● DIRECTIONS FOR THIS TASK:
Write the listing out again, exactly as it reads below.

INPUT RECORDS: Begin

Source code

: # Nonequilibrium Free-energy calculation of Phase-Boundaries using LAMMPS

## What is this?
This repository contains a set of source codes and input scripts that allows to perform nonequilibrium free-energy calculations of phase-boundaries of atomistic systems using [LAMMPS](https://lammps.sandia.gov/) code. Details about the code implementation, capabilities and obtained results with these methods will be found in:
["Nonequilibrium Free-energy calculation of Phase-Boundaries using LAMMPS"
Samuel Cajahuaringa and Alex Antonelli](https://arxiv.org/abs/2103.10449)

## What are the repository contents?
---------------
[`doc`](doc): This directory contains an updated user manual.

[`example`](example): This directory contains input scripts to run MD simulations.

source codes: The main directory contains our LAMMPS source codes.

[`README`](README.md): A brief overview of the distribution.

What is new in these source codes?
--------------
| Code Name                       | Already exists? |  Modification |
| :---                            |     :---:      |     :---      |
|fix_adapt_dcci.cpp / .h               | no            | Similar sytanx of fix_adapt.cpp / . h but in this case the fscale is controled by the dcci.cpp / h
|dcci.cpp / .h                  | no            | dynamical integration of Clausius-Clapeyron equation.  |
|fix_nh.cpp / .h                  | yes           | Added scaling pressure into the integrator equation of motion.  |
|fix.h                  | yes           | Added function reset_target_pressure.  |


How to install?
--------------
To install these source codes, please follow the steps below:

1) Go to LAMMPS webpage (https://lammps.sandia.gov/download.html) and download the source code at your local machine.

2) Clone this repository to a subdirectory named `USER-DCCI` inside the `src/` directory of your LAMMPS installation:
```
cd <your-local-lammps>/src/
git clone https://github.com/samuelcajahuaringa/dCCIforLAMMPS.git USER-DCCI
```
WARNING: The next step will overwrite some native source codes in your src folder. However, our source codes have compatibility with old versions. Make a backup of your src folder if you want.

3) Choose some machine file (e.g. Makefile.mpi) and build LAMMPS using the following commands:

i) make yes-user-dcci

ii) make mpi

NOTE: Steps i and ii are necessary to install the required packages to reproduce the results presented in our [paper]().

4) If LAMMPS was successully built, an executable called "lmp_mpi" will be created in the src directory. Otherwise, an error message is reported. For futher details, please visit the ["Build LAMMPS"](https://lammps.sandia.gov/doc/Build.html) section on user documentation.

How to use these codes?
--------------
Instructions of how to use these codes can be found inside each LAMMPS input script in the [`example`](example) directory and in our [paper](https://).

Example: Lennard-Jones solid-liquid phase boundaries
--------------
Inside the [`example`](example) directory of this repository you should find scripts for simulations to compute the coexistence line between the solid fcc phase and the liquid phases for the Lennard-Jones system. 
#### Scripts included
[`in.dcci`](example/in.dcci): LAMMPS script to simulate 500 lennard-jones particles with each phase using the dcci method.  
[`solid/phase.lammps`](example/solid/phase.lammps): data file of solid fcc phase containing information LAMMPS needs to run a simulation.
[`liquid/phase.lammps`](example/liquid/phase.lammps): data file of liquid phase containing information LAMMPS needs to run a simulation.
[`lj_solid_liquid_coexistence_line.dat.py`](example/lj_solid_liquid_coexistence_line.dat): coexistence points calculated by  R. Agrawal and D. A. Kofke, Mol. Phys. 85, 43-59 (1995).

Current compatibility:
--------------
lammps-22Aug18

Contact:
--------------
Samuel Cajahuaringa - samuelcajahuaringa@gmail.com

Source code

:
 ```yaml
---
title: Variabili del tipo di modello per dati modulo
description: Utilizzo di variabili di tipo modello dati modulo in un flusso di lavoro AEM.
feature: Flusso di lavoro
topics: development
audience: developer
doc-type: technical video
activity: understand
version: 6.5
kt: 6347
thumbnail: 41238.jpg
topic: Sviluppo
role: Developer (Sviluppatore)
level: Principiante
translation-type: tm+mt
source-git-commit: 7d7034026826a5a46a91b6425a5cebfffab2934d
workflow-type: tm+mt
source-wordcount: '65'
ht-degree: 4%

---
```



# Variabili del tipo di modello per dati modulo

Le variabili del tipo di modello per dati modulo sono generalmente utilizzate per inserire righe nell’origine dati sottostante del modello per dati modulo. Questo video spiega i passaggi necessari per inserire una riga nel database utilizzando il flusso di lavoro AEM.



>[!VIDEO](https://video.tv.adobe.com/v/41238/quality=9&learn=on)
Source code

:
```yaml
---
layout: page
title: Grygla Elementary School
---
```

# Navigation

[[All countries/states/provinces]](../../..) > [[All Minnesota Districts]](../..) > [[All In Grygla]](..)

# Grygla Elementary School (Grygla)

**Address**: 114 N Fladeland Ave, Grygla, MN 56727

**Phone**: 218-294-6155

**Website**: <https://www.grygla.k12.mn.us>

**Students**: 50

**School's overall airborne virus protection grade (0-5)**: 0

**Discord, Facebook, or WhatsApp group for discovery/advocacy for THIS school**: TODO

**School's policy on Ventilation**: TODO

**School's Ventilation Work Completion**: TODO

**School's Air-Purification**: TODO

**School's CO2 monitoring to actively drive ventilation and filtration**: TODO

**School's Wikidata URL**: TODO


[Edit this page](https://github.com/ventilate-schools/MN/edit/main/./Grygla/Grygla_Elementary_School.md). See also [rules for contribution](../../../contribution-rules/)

INPUT RECORDS: End

● WRITTEN RESPONSE:
Source code

: # Nonequilibrium Free-energy calculation of Phase-Boundaries using LAMMPS

## What is this?
This repository contains a set of source codes and input scripts that allows to perform nonequilibrium free-energy calculations of phase-boundaries of atomistic systems using [LAMMPS](https://lammps.sandia.gov/) code. Details about the code implementation, capabilities and obtained results with these methods will be found in:
["Nonequilibrium Free-energy calculation of Phase-Boundaries using LAMMPS"
Samuel Cajahuaringa and Alex Antonelli](https://arxiv.org/abs/2103.10449)

## What are the repository contents?
---------------
[`doc`](doc): This directory contains an updated user manual.

[`example`](example): This directory contains input scripts to run MD simulations.

source codes: The main directory contains our LAMMPS source codes.

[`README`](README.md): A brief overview of the distribution.

What is new in these source codes?
--------------
| Code Name                       | Already exists? |  Modification |
| :---                            |     :---:      |     :---      |
|fix_adapt_dcci.cpp / .h               | no            | Similar sytanx of fix_adapt.cpp / . h but in this case the fscale is controled by the dcci.cpp / h
|dcci.cpp / .h                  | no            | dynamical integration of Clausius-Clapeyron equation.  |
|fix_nh.cpp / .h                  | yes           | Added scaling pressure into the integrator equation of motion.  |
|fix.h                  | yes           | Added function reset_target_pressure.  |


How to install?
--------------
To install these source codes, please follow the steps below:

1) Go to LAMMPS webpage (https://lammps.sandia.gov/download.html) and download the source code at your local machine.

2) Clone this repository to a subdirectory named `USER-DCCI` inside the `src/` directory of your LAMMPS installation:
```
cd <your-local-lammps>/src/
git clone https://github.com/samuelcajahuaringa/dCCIforLAMMPS.git USER-DCCI
```
WARNING: The next step will overwrite some native source codes in your src folder. However, our source codes have compatibility with old versions. Make a backup of your src folder if you want.

3) Choose some machine file (e.g. Makefile.mpi) and build LAMMPS using the following commands:

i) make yes-user-dcci

ii) make mpi

NOTE: Steps i and ii are necessary to install the required packages to reproduce the results presented in our [paper]().

4) If LAMMPS was successully built, an executable called "lmp_mpi" will be created in the src directory. Otherwise, an error message is reported. For futher details, please visit the ["Build LAMMPS"](https://lammps.sandia.gov/doc/Build.html) section on user documentation.

How to use these codes?
--------------
Instructions of how to use these codes can be found inside each LAMMPS input script in the [`example`](example) directory and in our [paper](https://).

Example: Lennard-Jones solid-liquid phase boundaries
--------------
Inside the [`example`](example) directory of this repository you should find scripts for simulations to compute the coexistence line between the solid fcc phase and the liquid phases for the Lennard-Jones system. 
#### Scripts included
[`in.dcci`](example/in.dcci): LAMMPS script to simulate 500 lennard-jones particles with each phase using the dcci method.  
[`solid/phase.lammps`](example/solid/phase.lammps): data file of solid fcc phase containing information LAMMPS needs to run a simulation.
[`liquid/phase.lammps`](example/liquid/phase.lammps): data file of liquid phase containing information LAMMPS needs to run a simulation.
[`lj_solid_liquid_coexistence_line.dat.py`](example/lj_solid_liquid_coexistence_line.dat): coexistence points calculated by  R. Agrawal and D. A. Kofke, Mol. Phys. 85, 43-59 (1995).

Current compatibility:
--------------
lammps-22Aug18

Contact:
--------------
Samuel Cajahuaringa - samuelcajahuaringa@gmail.com

Source code

:
 ```yaml
---
title: Variabili del tipo di modello per dati modulo
description: Utilizzo di variabili di tipo modello dati modulo in un flusso di lavoro AEM.
feature: Flusso di lavoro
topics: development
audience: developer
doc-type: technical video
activity: understand
version: 6.5
kt: 6347
thumbnail: 41238.jpg
topic: Sviluppo
role: Developer (Sviluppatore)
level: Principiante
translation-type: tm+mt
source-git-commit: 7d7034026826a5a46a91b6425a5cebfffab2934d
workflow-type: tm+mt
source-wordcount: '65'
ht-degree: 4%

---
```



# Variabili del tipo di modello per dati modulo

Le variabili del tipo di modello per dati modulo sono generalmente utilizzate per inserire righe nell’origine dati sottostante del modello per dati modulo. Questo video spiega i passaggi necessari per inserire una riga nel database utilizzando il flusso di lavoro AEM.



>[!VIDEO](https://video.tv.adobe.com/v/41238/quality=9&learn=on)
Source code

:
```yaml
---
layout: page
title: Grygla Elementary School
---
```

# Navigation

[[All countries/states/provinces]](../../..) > [[All Minnesota Districts]](../..) > [[All In Grygla]](..)

# Grygla Elementary School (Grygla)

**Address**: 114 N Fladeland Ave, Grygla, MN 56727

**Phone**: 218-294-6155

**Website**: <https://www.grygla.k12.mn.us>

**Students**: 50

**School's overall airborne virus protection grade (0-5)**: 0

**Discord, Facebook, or WhatsApp group for discovery/advocacy for THIS school**: TODO

**School's policy on Ventilation**: TODO

**School's Ventilation Work Completion**: TODO

**School's Air-Purification**: TODO

**School's CO2 monitoring to actively drive ventilation and filtration**: TODO

**School's Wikidata URL**: TODO


[Edit this page](https://github.com/ventilate-schools/MN/edit/main/./Grygla/Grygla_Elementary_School.md). See also [rules for contribution](../../../contribution-rules/)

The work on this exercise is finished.